The jobs will be cuts from the department's Brisbane workforce in the first round of restructuring, but future workforce reductions will be in regional areas, which account for about 75% of the department’s employment base, McVeigh’s office confirmed.
McVeigh said the department’s frontline services would be fully maintained and improved while the restructuring trimmed expenses. Most of the positions affected are in administration and corporate, communications and public relations, said McVeigh, reported The Sydney Morning Herald.
“The department will certainly be leaner but far more focused on the job it needs to do to help our primary producers,” McVeigh said in a statement, adding that he would continue to work on job cuts in regional areas, but not “frontline service jobs.”

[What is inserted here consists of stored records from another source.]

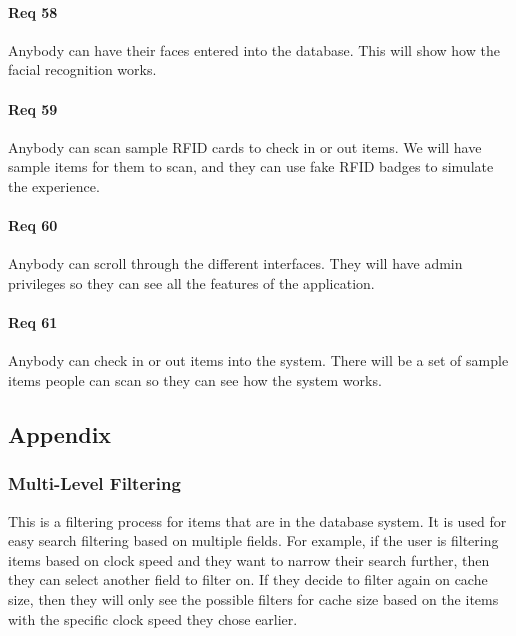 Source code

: \documentclass[10pt, onecolumn, twoside, peerreview]{IEEEtran}
\begin{document}
\paragraph*{Req 58} Anybody can have their faces entered into the database. This will show how the facial recognition works.\\

\paragraph*{Req 59} Anybody can scan sample RFID cards to check in or out items. We will have sample items for them to scan, and they can
use fake RFID badges to simulate the experience.\\

\paragraph*{Req 60} Anybody can scroll through the different interfaces. They will have admin privileges so they can see all the features
of the application.\\

\paragraph*{Req 61} Anybody can check in or out items into the system. There will be a set of sample items people can scan so they can see
how the system works.\\

\subsection{Appendix}
\subsubsection{Multi-Level Filtering}
This is a filtering process for items that are in the database system. It is used for easy search filtering based on
multiple fields. For example, if the user is filtering items based on clock speed and they want to narrow their search
further, then they can select another field to filter on. If they decide to filter again on cache size, then they will
only see the possible filters for cache size based on the items with the specific clock speed they chose earlier.\\
\end{document}
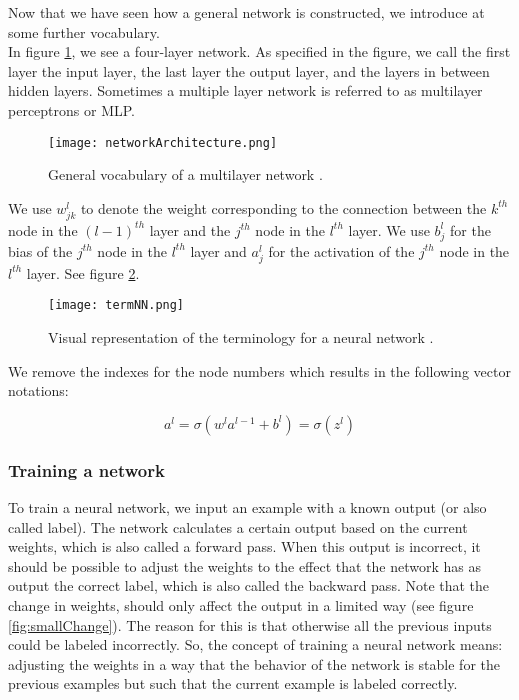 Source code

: Now that we have seen how a general network is constructed, we introduce at some further vocabulary. \\
In figure \ref{fig:networkArch}, we see a four-layer network. As specified in the figure, we call the first layer the input layer, the last layer the output layer, and the layers in between hidden layers. Sometimes a multiple layer network is referred to as multilayer perceptrons or MLP. 

\begin{figure}[!htb]
	\centering
	\texttt{[image: networkArchitecture.png]}
	\caption{General vocabulary of a multilayer network \cite{NNintro:online}.}
	\label{fig:networkArch}
\end{figure} 	

We use $w^l_{jk}$ to denote the weight corresponding to the connection between the $k^{th}$ node in the $(l-1)^{th}$ layer and the $j^{th}$ node in the $l^{th}$ layer. We use $b^l_j$ for the bias of the $j^{th}$ node in the $l^{th}$ layer and $a^l_j$ for the activation of the $j^{th}$ node in the $l^{th}$ layer. See figure \ref{fig:termNN}. \\

\begin{figure}[!htb]
	\centering
	\texttt{[image: termNN.png]}
	\caption{Visual representation of the terminology for a neural network \cite{NNintro:online}.}
	\label{fig:termNN}
\end{figure} 

\noindent We remove the indexes for the node numbers which results in the following vector notations:

\begin{equation} 
a^l = \sigma (w^la^{l-1}+b^l) = \sigma (z^l)
\end{equation}	


		\subsubsection{Training a network}
		
To train a neural network, we input an example with a known output (or also called label). The network calculates a certain output based on the current weights, which is also called a forward pass. When this output is incorrect, it should be possible to adjust the weights to the effect that the network has as output the correct label, which is also called the backward pass. Note that the change in weights, should only affect the output in a limited way (see figure \ref{fig:smallChange}). The reason for this is that otherwise all the previous inputs could be labeled incorrectly. So, the concept of training a neural network means: adjusting the weights in a way that the behavior of the network is stable for the previous examples but such that the current example is labeled correctly. \\

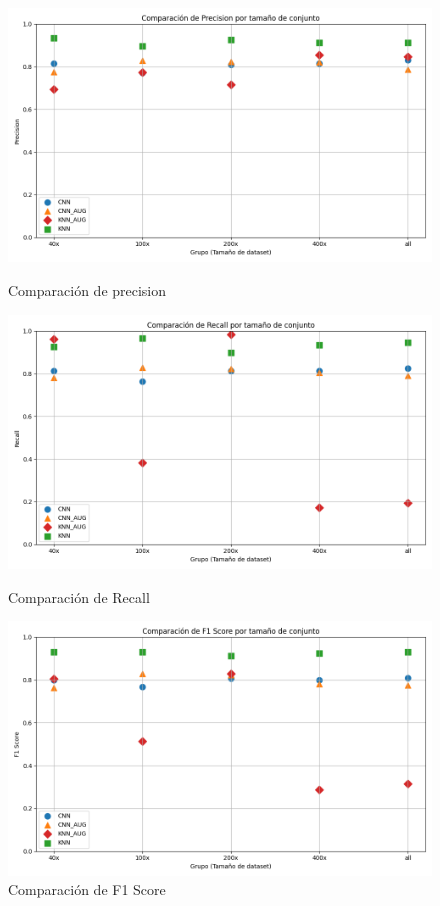 \documentclass[12pt]{article} %
\begin{document}
\begin{figure}[!ht]
\begin{minipage}[b]{0.45\textwidth}
        \includegraphics[width=\textwidth]{precision_comparativa_puntos.png}
        \caption{Comparación de precision}
        \label{fig:figura7}
    \end{minipage}
    \vspace{0.5cm}
    \begin{minipage}[b]{0.45\textwidth}
        \centering
        \includegraphics[width=\textwidth]{recall_comparativa_puntos.png}
        \caption{Comparación de Recall}
        \label{fig:figura8}
    \end{minipage}
    \hfill
    \begin{minipage}[b]{0.45\textwidth}
        \centering
        \includegraphics[width=\textwidth]{f1_score_comparativa_puntos.png}
        \caption{Comparación de F1 Score}
        \label{fig:figura9}
    \end{minipage}
\end{figure}
\end{document}
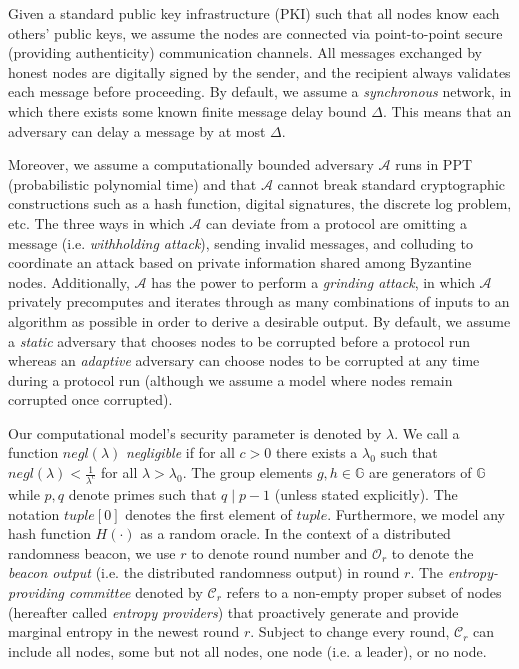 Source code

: \documentclass[letterpaper,twocolumn,10pt]{article}
\theoremstyle{definition}
\theoremstyle{remark}
\begin{document}
Given a standard public key infrastructure (PKI) such that all nodes know each others' public keys, we assume the nodes are connected via point-to-point secure (providing authenticity) communication channels. All messages exchanged by honest nodes are digitally signed by the sender, and the recipient always validates each message before proceeding. By default, we assume a \textit{synchronous} network, in which there exists some known finite message delay bound $\Delta$. This means that an adversary can delay a message by at most $\Delta$.

Moreover, we assume a computationally bounded adversary $\mathcal{A}$ runs in PPT (probabilistic polynomial time) and that $\mathcal{A}$ cannot break standard cryptographic constructions such as a hash function, digital signatures, the discrete log problem, etc. The three ways in which $\mathcal{A}$ can deviate from a protocol are omitting a message (i.e. \textit{withholding attack}), sending invalid messages, and colluding to coordinate an attack based on private information shared among Byzantine nodes. Additionally, $\mathcal{A}$ has the power to perform a \textit{grinding attack}, in which $\mathcal{A}$ privately precomputes and iterates through as many combinations of inputs to an algorithm as possible in order to derive a desirable output. By default, we assume a \textit{static} adversary that chooses nodes to be corrupted before a protocol run whereas an \textit{adaptive} adversary can choose nodes to be corrupted at any time during a protocol run (although we assume a model where nodes remain corrupted once corrupted).

Our computational model's security parameter is denoted by $\lambda$. We call a function $negl(\lambda)$ \textit{negligible} if for all $c > 0$ there exists a $\lambda_0$ such that $negl(\lambda) < \frac{1}{\lambda^c}$ for all $\lambda > \lambda_0$. The group elements $g, h \in \mathbb{G}$ are generators of $\mathbb{G}$ while $p, q$ denote primes such that $q \mid p - 1$ (unless stated explicitly). The notation $tuple[0]$ denotes the first element of $tuple$. Furthermore, we model any hash function $H(\cdot)$ as a random oracle. In the context of a distributed randomness beacon, we use $r$ to denote round number and $\mathcal{O}_r$ to denote the \textit{beacon output} (i.e. the distributed randomness output) in round $r$. The \textit{entropy-providing committee} denoted by $\mathcal{C}_r$ refers to a non-empty proper subset of nodes (hereafter called \textit{entropy providers}) that proactively generate and provide marginal entropy in the newest round $r$. Subject to change every round, $\mathcal{C}_r$ can include all nodes, some but not all nodes, one node (i.e. a leader), or no node.
\end{document}
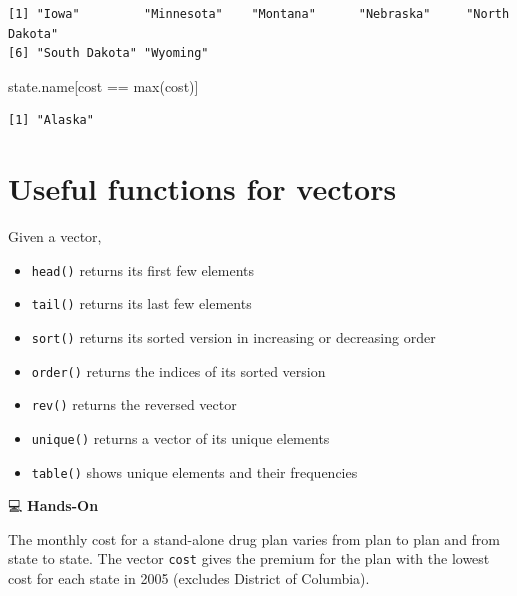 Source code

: \documentclass[
  letterpaper,
  DIV=11,
  numbers=noendperiod]{scrreprt}
\newenvironment{Shaded}{\begin{snugshade}}{\end{snugshade}}
\newcommand{\FunctionTok}[1]{\textcolor[rgb]{0.28,0.35,0.67}{#1}}
\newcommand{\NormalTok}[1]{\textcolor[rgb]{0.00,0.23,0.31}{#1}}
\newcommand{\SpecialCharTok}[1]{\textcolor[rgb]{0.37,0.37,0.37}{#1}}
\begin{document}
\begin{tcolorbox}
\begin{verbatim}
[1] "Iowa"         "Minnesota"    "Montana"      "Nebraska"     "North Dakota"
[6] "South Dakota" "Wyoming"     
\end{verbatim}

\begin{Shaded}
\begin{Highlighting}[]
\NormalTok{state.name[cost }\SpecialCharTok{==} \FunctionTok{max}\NormalTok{(cost)]}
\end{Highlighting}
\end{Shaded}

\begin{verbatim}
[1] "Alaska"
\end{verbatim}

\end{tcolorbox}

\section{Useful functions for
vectors}\label{useful-functions-for-vectors}

Given a vector,

\begin{itemize}
\item
  \texttt{head()} returns its first few elements
\item
  \texttt{tail()} returns its last few elements
\item
  \texttt{sort()} returns its sorted version in increasing or decreasing
  order
\item
  \texttt{order()} returns the indices of its sorted version
\item
  \texttt{rev()} returns the reversed vector
\item
  \texttt{unique()} returns a vector of its unique elements
\item
  \texttt{table()} shows unique elements and their frequencies
\end{itemize}

💻 \textbf{Hands-On}

The monthly cost for a stand-alone drug plan varies from plan to plan
and from state to state. The vector \texttt{cost} gives the premium for
the plan with the lowest cost for each state in 2005 (excludes District
of Columbia).
\end{document}

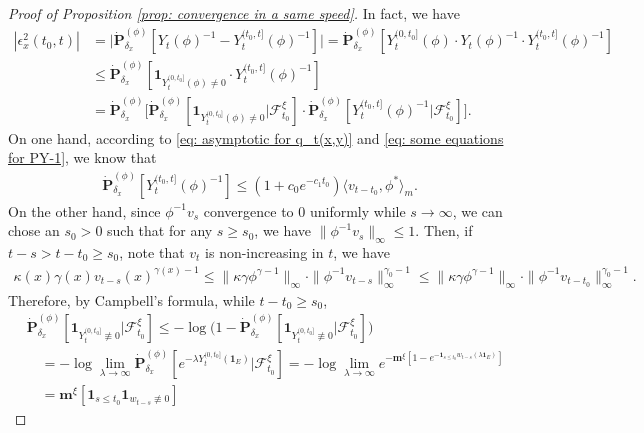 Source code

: \documentclass[12pt, a4paper]{amsart}
\theoremstyle{definition}
\numberwithin{equation}{section}
\begin{document}
\begin{proof}[Proof of Proposition \ref{prop: convergence in a same speed}]
	In fact, we have
\[\label{eq:epsilon-2}\begin{split}
	|\epsilon_x^2(t_0,t)|
	&= \big| \dot{\mathbf P}_{\delta_x}^{(\phi)}[Y_t(\phi)^{-1} - Y^{(t_0,t]}_t(\phi)^{-1}] \big| 
	= \dot{\mathbf P}_{\delta_x}^{(\phi)}[Y_t^{(0,t_0]}(\phi)\cdot Y_t(\phi)^{-1}\cdot Y^{(t_0,t]}_t(\phi)^{-1}]
	\\&\leq \dot{\mathbf P}_{\delta_x}^{(\phi)}[\mathbf 1_{Y_t^{(0,t_0]}(\phi)\neq 0}\cdot Y^{(t_0,t]}_t(\phi)^{-1}]
	\\&= \dot{\mathbf P}_{\delta_x}^{(\phi)} \big[\dot{\mathbf P}_{\delta_x}^{(\phi)}[\mathbf 1_{Y_t^{(0,t_0]}(\phi)\neq 0}|\mathscr F^\xi_{t_0}] \cdot \dot{\mathbf P}_{\delta_x}^{(\phi)} [ Y^{(t_0,t]}_t(\phi)^{-1}|\mathscr F^\xi_{t_0}] \big].
\end{split}\]
	On one hand, according to \eqref{eq: asymptotic for q_t(x,y)} and \eqref{eq: some equations for PY-1}, we know that
\[\label{eq:epsilon-2-final}\begin{split}
	\dot{\mathbf P}_{\delta_x}^{(\phi)}[ Y^{(t_0,t]}_t(\phi)^{-1}]
	\leq (1+c_0 e^{-c_1 t_0}) \langle v_{t-t_0},\phi^* \rangle_m.
\end{split}\]
	On the other hand, since $\phi^{-1}v_s$ convergence to $0$ uniformly while $s\to \infty$, we can chose an $s_0>0$ such that for any $s\geq s_0$, we have $\|\phi^{-1}v_s\|_{\infty} \leq 1$.
	Then, if $t-s > t-t_0 \geq s_0$, note that $v_t$ is non-increasing in $t$, we have
\[\begin{split}
	\kappa(x)\gamma(x) v_{t-s}(x)^{\gamma(x)-1}
	\leq \|\kappa \gamma \phi^{\gamma - 1}\|_\infty \cdot \|\phi^{-1} v_{t-s}\|^{\gamma_0-1}_\infty
	\leq \|\kappa\gamma\phi^{\gamma - 1}\|_\infty \cdot \|\phi^{-1}v_{t-t_0}\|^{\gamma_0-1}_\infty.
\end{split}\]
	Therefore, by Campbell's formula, while $t-t_0 \geq s_0$,
\[\label{eq:firstpart-of-Y}\begin{split}
	&\dot{\mathbf P}_{\delta_x}^{(\phi)}[\mathbf 1_{Y_t^{(0,t_0]}\not \equiv  0}|\mathscr F^\xi_{t_0}]
	\leq - \log \big( 1- \dot{\mathbf P}_{\delta_x}^{(\phi)}[\mathbf 1_{Y_t^{(0,t_0]}\not \equiv  0}|\mathscr F^\xi_{t_0}]\big)
	\\&\quad =  - \log \lim_{\lambda \to \infty}\dot{\mathbf P}_{\delta_x}^{(\phi)}[e^{- \lambda Y_t^{(0,t_0]}(\mathbf 1_E) }|\mathscr F^\xi_{t_0}]
	= -\log \lim_{\lambda \to \infty}e^{- \mathbf m^\xi [ 1-e^{- \mathbf 1_{s\leq t_0} w_{t-s}(\lambda \mathbf 1_E)}  ]}
	\\&\quad = \mathbf m^\xi [\mathbf 1_{s\leq t_0} \mathbf 1_{w_{t-s} \not \equiv 0}]

\end{split}\]
\end{proof}
\end{document}

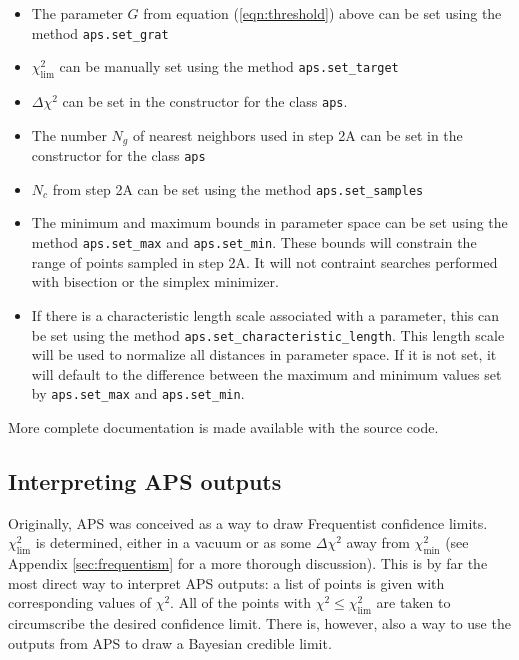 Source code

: \documentclass[useAMS,usenatbib]{aastex}
\begin{document}
\begin{itemize}
\item The parameter $G$ from equation (\ref{eqn:threshold}) above can be set using the method
\verb|aps.set_grat|
\\
\item $\chi^2_\text{lim}$ can be manually set using the method \verb|aps.set_target|
\\
\item $\Delta \chi^2$ can be set in the constructor for the class \verb|aps|.
\\
\item The number $N_g$ of nearest neighbors used in step 2A can be set in the constructor
for the class \verb|aps|
\\
\item $N_c$ from step 2A can be set using the method \verb|aps.set_samples|
\\
\item The minimum and maximum bounds in parameter space can be set using the 
method \verb|aps.set_max| and \verb|aps.set_min|.  These bounds will constrain the range of
points sampled in step 2A.  It will not contraint searches performed with bisection or the 
simplex minimizer.
\\
\item If there is a characteristic length scale associated with a parameter, this can be set
using the method \verb|aps.set_characteristic_length|.  This length scale will be used to
normalize all distances in parameter space.  If it is not set, it will default to the
difference between the maximum and minimum values set by \verb|aps.set_max| and
\verb|aps.set_min|.
\end{itemize}

More complete documentation is made available with the source code.

\subsection{Interpreting APS outputs}
\label{sec:bayes}

Originally, APS was conceived as a way to draw Frequentist confidence limits. 
$\chi^2_\text{lim}$ is determined, either in a vacuum or as some $\Delta\chi^2$ away from
$\chi^2_\text{min}$ (see Appendix \ref{sec:frequentism} for a more thorough discussion).
This is by far the most direct way to interpret APS outputs: a list of points is given with
corresponding values of $\chi^2$.  All of the points with $\chi^2\le\chi^2_\text{lim}$ are
taken to circumscribe the desired confidence limit.  There is, however, also a way to use the
outputs from APS to draw a Bayesian credible limit.
\end{document}
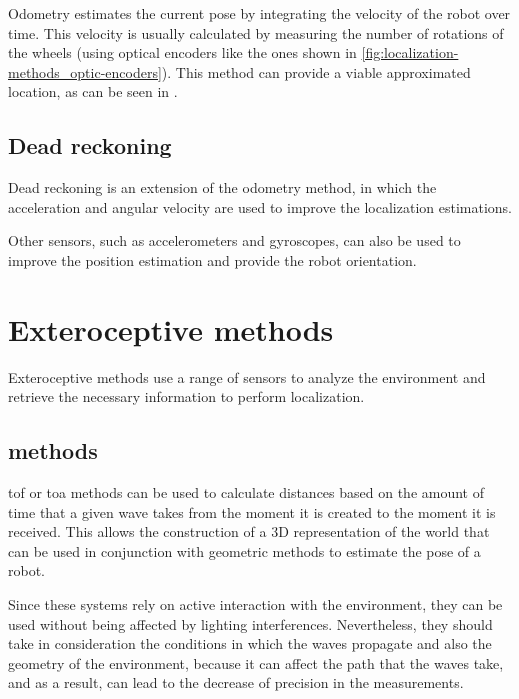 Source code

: Odometry estimates the current pose by integrating the velocity of the robot over time. This velocity is usually calculated by measuring the number of rotations of the wheels (using optical encoders like the ones shown in \cref{fig:localization-methods_optic-encoders}). This method can provide a viable approximated location, as can be seen in \cite{Reinstein2013}.



\subsection{Dead reckoning}

Dead reckoning is an extension of the odometry method, in which the acceleration and angular velocity are used to improve the localization estimations.

Other sensors, such as accelerometers and gyroscopes, can also be used to improve the position estimation \cite{Ibraheem2010} and provide the robot orientation.



\section{Exteroceptive methods}

Exteroceptive methods use a range of sensors to analyze the environment and retrieve the necessary information to perform localization.


\subsection{ methods}

\gls{tof} or \gls{toa} methods can be used to calculate distances based on the amount of time that a given wave takes from the moment it is created to the moment it is received. This allows the construction of a 3D representation of the world that can be used in conjunction with geometric methods to estimate the pose of a robot.

Since these systems rely on active interaction with the environment, they can be used without being affected by lighting interferences. Nevertheless, they should take in consideration the conditions in which the waves propagate and also the geometry of the environment, because it can affect the path that the waves take, and as a result, can lead to the decrease of precision in the measurements.


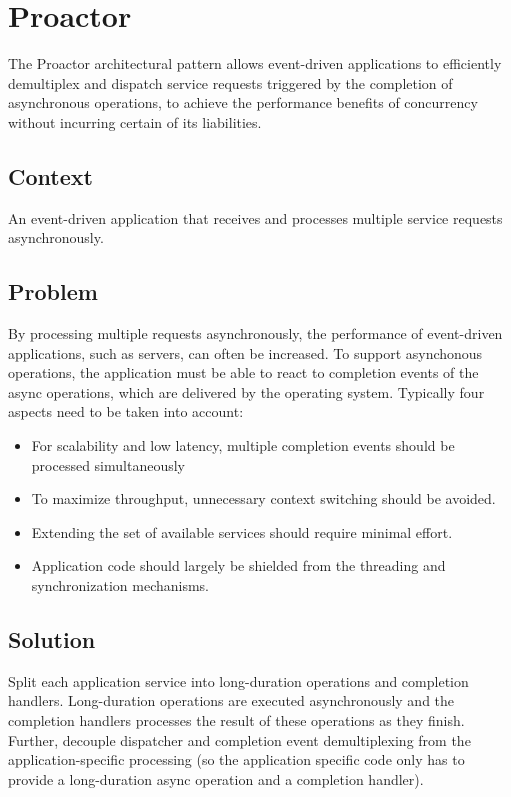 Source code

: \section{Proactor}
\label{sec:proactor}

The Proactor architectural pattern allows event-driven applications to efficiently demultiplex and dispatch service requests triggered by the completion of asynchronous operations, to achieve the performance benefits of concurrency without incurring certain of its liabilities.


\subsection{Context}

An event-driven application that receives and processes multiple service requests asynchronously.


\subsection{Problem}

By processing multiple requests asynchronously, the performance of event-driven applications, such as servers, can often be increased. To support asynchonous operations, the application must be able to react to completion events of the async operations, which are delivered by the operating system. Typically four aspects need to be taken into account:

\begin{itemize}
	\item For scalability and low latency, multiple completion events should be processed simultaneously
	\item To maximize throughput, unnecessary context switching should be avoided.
	\item Extending the set of available services should require minimal effort.
	\item Application code should largely be shielded from the threading and synchronization mechanisms.
\end{itemize}


\subsection{Solution}

Split each application service into long-duration operations and completion handlers. Long-duration operations are executed asynchronously and the completion handlers processes the result of these operations as they finish. Further, decouple dispatcher and completion event demultiplexing from the application-specific processing (so the application specific code only has to provide a long-duration async operation and a completion handler).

Tim Mulherin, the former Labor primary industries minister, said that slashing jobs from regional areas would have “huge impacts on regional service delivery and local communities.” Earlier in the week, McVeigh denied claims by Mulherin that about 550 jobs would be eliminated.
On Aug. 8, brisbanetimes.com.au confirmed that the department had reduced its workforce by 30 positions from within its media and communications team, reducing it to 12 from 42 staffers, The Sydney Morning Herald reported.
The primary source of this article is The Sydney Morning Herald, Sydney, Australia, on Aug. 9, 2012.